One of the most successful class sessions we had in fall term was on ballad-collecting and on the Tour to Scotland that William and Dorothy Wordsworth and Samuel Taylor Coleridge took in 1803–a session that resulted in an energetic discussion of the Romantic period’s nostalgia for poetry as sonic experience and the Romantics’ awareness of the gains and the losses involved as sung and chanted ballads were re-mediated as printed artifacts. This past week, as we began the second term of our year-long course with the poetry of John Clare, mediation has once more come to be at issue, and our discussions have once again been wonderfully energetic and thoughtful. I from the get-go have stressed the controversies that attend on the presentation in print of those poems of Clare’s that in manuscript tend to flout the conventions for standard English orthography punctuation. (And I have taken pains in designing the reading assignments for these two weeks to give the class various editors’ versions of the poems–Eric Robinson’s, vs. Jonathan Bate’s, vs J. W. Tibble’s.) The flashpoint for those controversies is, of course, readers’ ambivalence about the role in the production of our reading matter that is played by that mediator and middleman (or middle-woman), the editor.

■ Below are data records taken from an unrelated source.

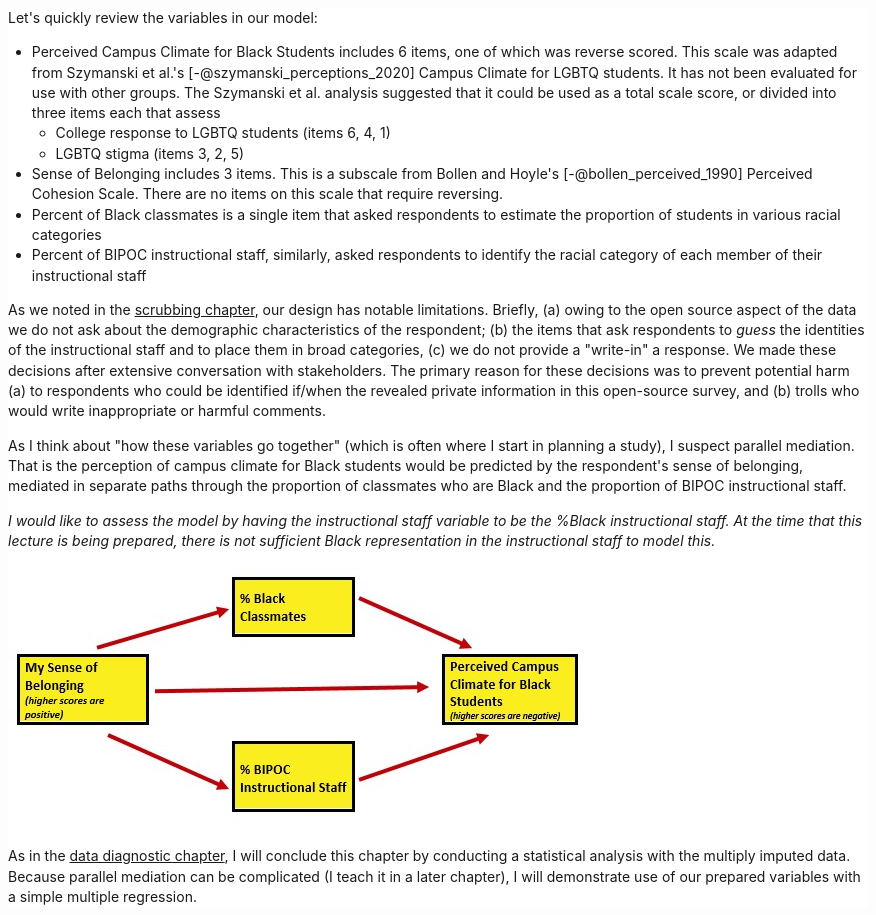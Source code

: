 Let's quickly review the variables in our model:

* Perceived Campus Climate for Black Students includes 6 items, one of which was reverse scored. This scale was adapted from Szymanski et al.'s [-@szymanski_perceptions_2020] Campus Climate for LGBTQ students. It has not been evaluated for use with other groups.  The Szymanski et al. analysis suggested that it could be used as a total scale score, or divided into three items each that assess
  * College response to LGBTQ students (items 6, 4, 1)
  * LGBTQ stigma (items 3, 2, 5)
* Sense of Belonging includes 3 items. This is a subscale from Bollen and Hoyle's [-@bollen_perceived_1990] Perceived Cohesion Scale. There are no items on this scale that require reversing.
* Percent of Black classmates is a single item that asked respondents to estimate the proportion of students in various racial categories
* Percent of BIPOC instructional staff, similarly, asked respondents to identify the racial category of each member of their instructional staff

As we noted in the [scrubbing chapter](#scrub), our design has notable limitations. Briefly, (a) owing to the open source aspect of the data we do not ask about the demographic characteristics of the respondent; (b) the items that ask respondents to *guess* the identities of the instructional staff and to place them in broad categories, (c) we do not provide a "write-in" a response. We made these decisions after extensive conversation with stakeholders. The primary reason for these decisions was to prevent potential harm (a) to respondents who could be identified if/when the revealed private information in this open-source survey, and (b) trolls who would write inappropriate or harmful comments. 
  
As I think about "how these variables go together" (which is often where I start in planning a study), I suspect parallel mediation.  That is the perception of campus climate for Black students would be predicted by the respondent's sense of belonging, mediated in separate paths through the proportion of classmates who are Black and the proportion of BIPOC instructional staff.  

*I would like to assess the model by having the instructional staff variable to be the %Black instructional staff.  At the time that this lecture is being prepared, there is not sufficient Black representation in the instructional staff to model this.* 

![An image of the statistical model for which we are preparing data.](images/Ch04/BlStuMed.jpg)

As in the [data diagnostic chapter](#DataDx), I will conclude this chapter by conducting a statistical analysis with the multiply imputed data. Because parallel mediation can be complicated (I teach it in a later chapter), I will demonstrate use of our prepared variables with a simple multiple regression.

The intensity of the students’ engagement with these topics makes sense, I think, because (as the students in ENG308Y were themselves quick to recognize) they themselves have a stake in the controversies over the editing of Clare as well as in the controversies over copyright in the manuscript material that have become entangled with those debates about editorial practice. Clare’s corpus is a work in progress, and they sense that they can shape that progress. I have the advantage, too, that as some one who is preparing a new selection of Clare poems for the 9th edition of the Norton Anthology I can talk about the choices I’ve had to make as I’ve punctuated, or not puncutated, and the sleepless nights I’ve experienced after making my decisions. This generation of students seem interested by just the issues of textual criticism that to previous generations might have felt like a distraction. I half suspect that this is because they are so aware that their schooling is happening at a moment of media shift, when the relations among print artifacts, digital text, digital sound files are being unsettled and rearranged.

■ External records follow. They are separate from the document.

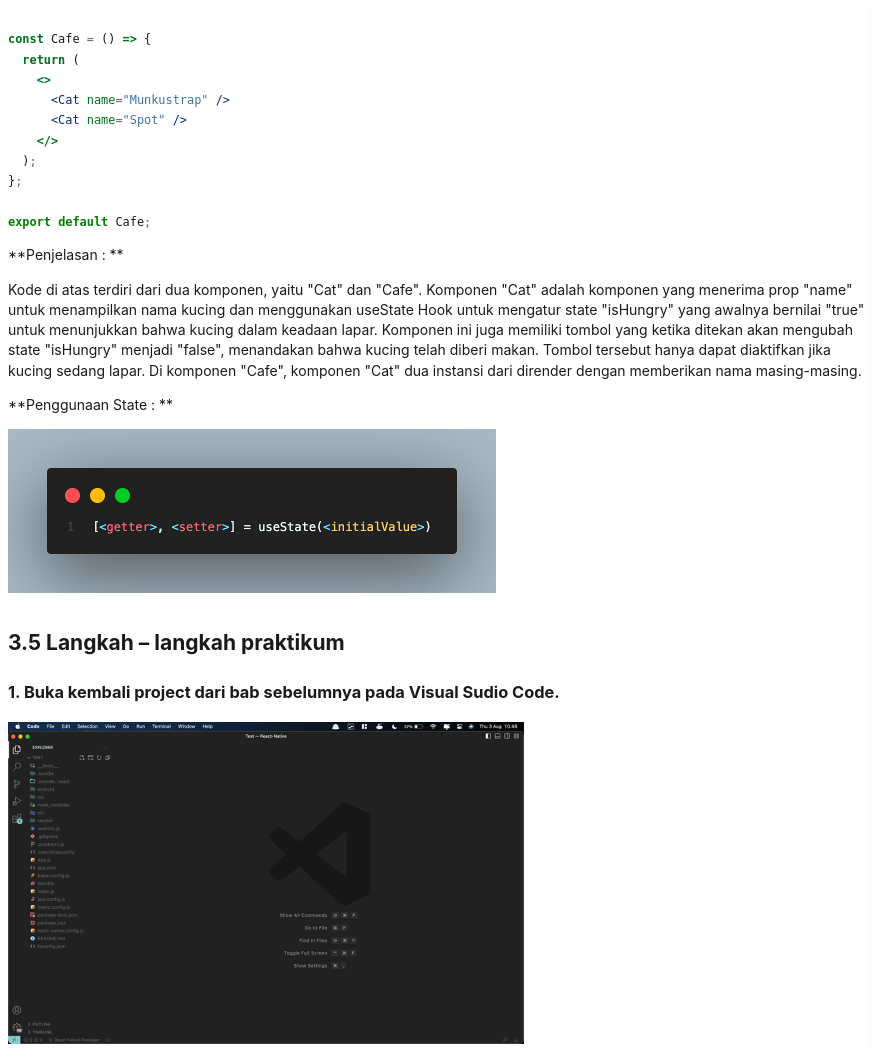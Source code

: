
 ```jsx

const Cafe = () => {
  return (
    <>
      <Cat name="Munkustrap" />
      <Cat name="Spot" />
    </>
  );
};

export default Cafe;
```
**Penjelasan : **

Kode di atas terdiri dari dua komponen, yaitu "Cat" dan "Cafe". Komponen "Cat" adalah komponen yang menerima prop "name" untuk menampilkan nama kucing dan menggunakan useState Hook untuk mengatur state "isHungry" yang awalnya bernilai "true" untuk menunjukkan bahwa kucing dalam keadaan lapar. Komponen ini juga memiliki tombol yang ketika ditekan akan mengubah state "isHungry" menjadi "false", menandakan bahwa kucing telah diberi makan. Tombol tersebut hanya dapat diaktifkan jika kucing sedang lapar. Di komponen "Cafe", komponen "Cat" dua instansi dari dirender dengan memberikan nama masing-masing. 

**Penggunaan State : **

![Alt text](./bab3_image/image.png)

## 3.5 Langkah – langkah praktikum

### 1. Buka kembali project dari bab sebelumnya pada Visual Sudio Code.

![Alt text](./bab3_image/image-1.png)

Let me give an example of some of the moments in discussion when students made connections that indicated that awareness. In the class session last term in which we treated ballad-collecting and Wordsworth’s “The Solitary Reaper” we got a lot of mileage from the passage in James Hogg’s Familiar Anecdotes of Sir Walter Scott when he listens in on his mother’s response to Scott’s ballad-collecting:
there war never ane o’ my sangs prentit till ye prentit them yoursel’, an’ ye hae spoilt them awthegither. They were made for singing an’ no for reading; but ye hae broken the charm now, an’ they’ll never sung mair. An’ the worst thing of a’, they’re nouther right spell’d nor right setten down.

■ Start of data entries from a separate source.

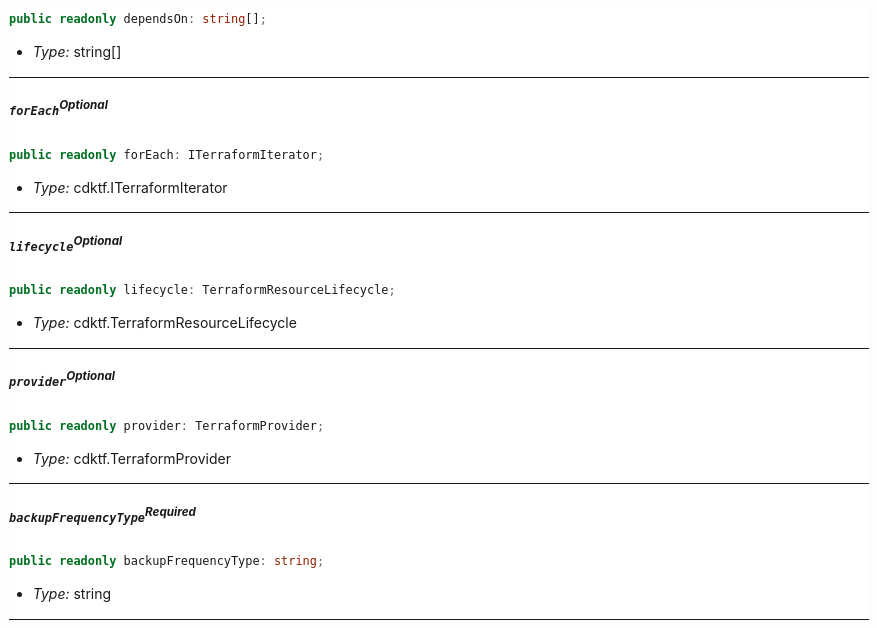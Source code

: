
 ```typescript
public readonly dependsOn: string[];
```

- *Type:* string[]

---

##### `forEach`<sup>Optional</sup> <a name="forEach" id="@cdktf/provider-mongodbatlas.dataMongodbatlasDataLakePipelineRun.DataMongodbatlasDataLakePipelineRun.property.forEach"></a>

```typescript
public readonly forEach: ITerraformIterator;
```

- *Type:* cdktf.ITerraformIterator

---

##### `lifecycle`<sup>Optional</sup> <a name="lifecycle" id="@cdktf/provider-mongodbatlas.dataMongodbatlasDataLakePipelineRun.DataMongodbatlasDataLakePipelineRun.property.lifecycle"></a>

```typescript
public readonly lifecycle: TerraformResourceLifecycle;
```

- *Type:* cdktf.TerraformResourceLifecycle

---

##### `provider`<sup>Optional</sup> <a name="provider" id="@cdktf/provider-mongodbatlas.dataMongodbatlasDataLakePipelineRun.DataMongodbatlasDataLakePipelineRun.property.provider"></a>

```typescript
public readonly provider: TerraformProvider;
```

- *Type:* cdktf.TerraformProvider

---

##### `backupFrequencyType`<sup>Required</sup> <a name="backupFrequencyType" id="@cdktf/provider-mongodbatlas.dataMongodbatlasDataLakePipelineRun.DataMongodbatlasDataLakePipelineRun.property.backupFrequencyType"></a>

```typescript
public readonly backupFrequencyType: string;
```

- *Type:* string

---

When we talked about this moment my students came up with some terrific analogies for the problem: recording artists who thwart their audiences’ desires for lyric sheets, for instance. The recent project of a colleague here at Toronto, Andrew Dubois, coeditor of the recent The Anthology of Rap for Yale U.P., has been much in my mind as I’ve thought about why it feels so right for us right now to zero in on this aspect of Romantic culture– odd as it is to think of Margaret Laidlaw as a forerunner of Chuck D!
P.S. Re. my December post: I still haven’t prepared those slides of my own note on poems–embarrassment about handwriting , not to mention about my proclivity for statements of the obvious, has been holding me back!